Of the Three modes on PS5 and the same on PS5 Pro just enhanced with a 4th exclusive mode. The Quality runs the highest, with an native 4K/30fps output on the premium console, and almost so on the base. With a counted 1800p low found in some brief moments. Performance mode offers identical settings, just at a dynamic 2560x1440p at 60fps. Seemingly scaling down to 1920×1080 with the same TAA pass to clean up the image frame to frame and moment to moment. Due to many engines tying effects quality to output or rendering resolution, level of detail and distant LoD is lower than quality and other Ray Tracing modes but the boost to input latency and performance is much bigger and worth that small hit.

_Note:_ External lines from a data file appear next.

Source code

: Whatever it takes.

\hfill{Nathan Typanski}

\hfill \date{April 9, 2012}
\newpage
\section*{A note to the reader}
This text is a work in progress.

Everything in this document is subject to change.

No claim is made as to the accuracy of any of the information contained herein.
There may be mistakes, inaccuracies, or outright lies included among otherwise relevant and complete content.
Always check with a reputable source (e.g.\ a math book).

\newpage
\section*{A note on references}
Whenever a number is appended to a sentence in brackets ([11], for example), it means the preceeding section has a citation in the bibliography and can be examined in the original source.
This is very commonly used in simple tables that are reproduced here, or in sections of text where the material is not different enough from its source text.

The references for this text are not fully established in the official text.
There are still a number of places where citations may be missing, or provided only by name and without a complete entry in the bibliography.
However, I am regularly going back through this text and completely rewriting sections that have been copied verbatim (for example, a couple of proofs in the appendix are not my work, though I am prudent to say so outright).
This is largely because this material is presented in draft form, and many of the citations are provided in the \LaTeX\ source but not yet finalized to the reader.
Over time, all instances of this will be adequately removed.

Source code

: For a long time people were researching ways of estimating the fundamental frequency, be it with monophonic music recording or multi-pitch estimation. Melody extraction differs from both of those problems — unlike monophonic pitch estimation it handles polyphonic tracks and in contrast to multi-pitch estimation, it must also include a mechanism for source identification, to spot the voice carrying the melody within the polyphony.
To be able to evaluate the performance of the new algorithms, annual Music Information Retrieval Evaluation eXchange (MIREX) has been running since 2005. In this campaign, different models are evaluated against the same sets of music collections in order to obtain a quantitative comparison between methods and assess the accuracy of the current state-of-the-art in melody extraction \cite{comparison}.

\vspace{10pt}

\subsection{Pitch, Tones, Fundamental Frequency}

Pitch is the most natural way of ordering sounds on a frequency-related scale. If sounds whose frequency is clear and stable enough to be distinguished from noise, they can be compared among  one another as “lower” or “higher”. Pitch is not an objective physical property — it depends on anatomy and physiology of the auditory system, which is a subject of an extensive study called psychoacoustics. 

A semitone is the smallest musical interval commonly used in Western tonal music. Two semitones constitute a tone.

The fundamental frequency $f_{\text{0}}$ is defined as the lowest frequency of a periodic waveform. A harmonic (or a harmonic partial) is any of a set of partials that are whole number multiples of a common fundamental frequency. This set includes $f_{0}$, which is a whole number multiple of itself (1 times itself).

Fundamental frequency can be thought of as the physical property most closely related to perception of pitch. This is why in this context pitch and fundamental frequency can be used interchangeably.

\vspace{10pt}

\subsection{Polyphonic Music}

Finally, Ray Tracing offers the same 30fps rate of quality but improves light and shadow using the RT hardware and offers an approx 44% resolution hike over performance at an approximate 3200×1800, again scaling or reconstructing from or down to a counter low of approx 1620p. The increases to image fidelity and lighting are not transformative, but do help in some cases and as the real-time cinematics seem to use this mode it can enhance model and material quality. Of note, some sections, such as riding or mini dialogue sequences use a letterboxed 21:9 ratio which renders at 3840×2160 or 3840×1640 in this mode which is a minor boost but still 24% lower than native 4k. In play though, even zoomed in, the Quality mode is only marginally sharper and thus is a minor cutback for the Ray Traced enhancements which can be of benefit in certain scenarios.
The PS5 Pro offers the same three core modes just allowing them to scale higher or less but with the same frame rate limits, aside the Ray Tracing Pro mode. The new mode offers the Pro Promise, base PS5 quality and performance combined. In this case the same Ray Tracing quality and approx 4K output at 60fps rather than 30fps, double the performance and increased resolution. The secret is this mode now uses PlayStation Spectral Super Resolution(PSSR), and this managed to achieve a close to or better image quality than the 1800p RT mode on the base PS5, even though it comes from a lower base, circa 2240×1260/1920x1080p. Some issues on textures and flicker on sub-pixel areas does occur, but image quality is largely sharper and more stable than the base PS5’s performance mode at the same refresh rate and higher image quality. Performance mode on the Pro runs at the same 1800p of the RT mode, scaling down to approx 1620p levels. Which offers an approx 56% increase on resolution for the same framerate. Even on Pro though, all modes cap the realtime cutscenes to 30fps which ensures the highest fidelity but does feel like a missed option for the Professional players.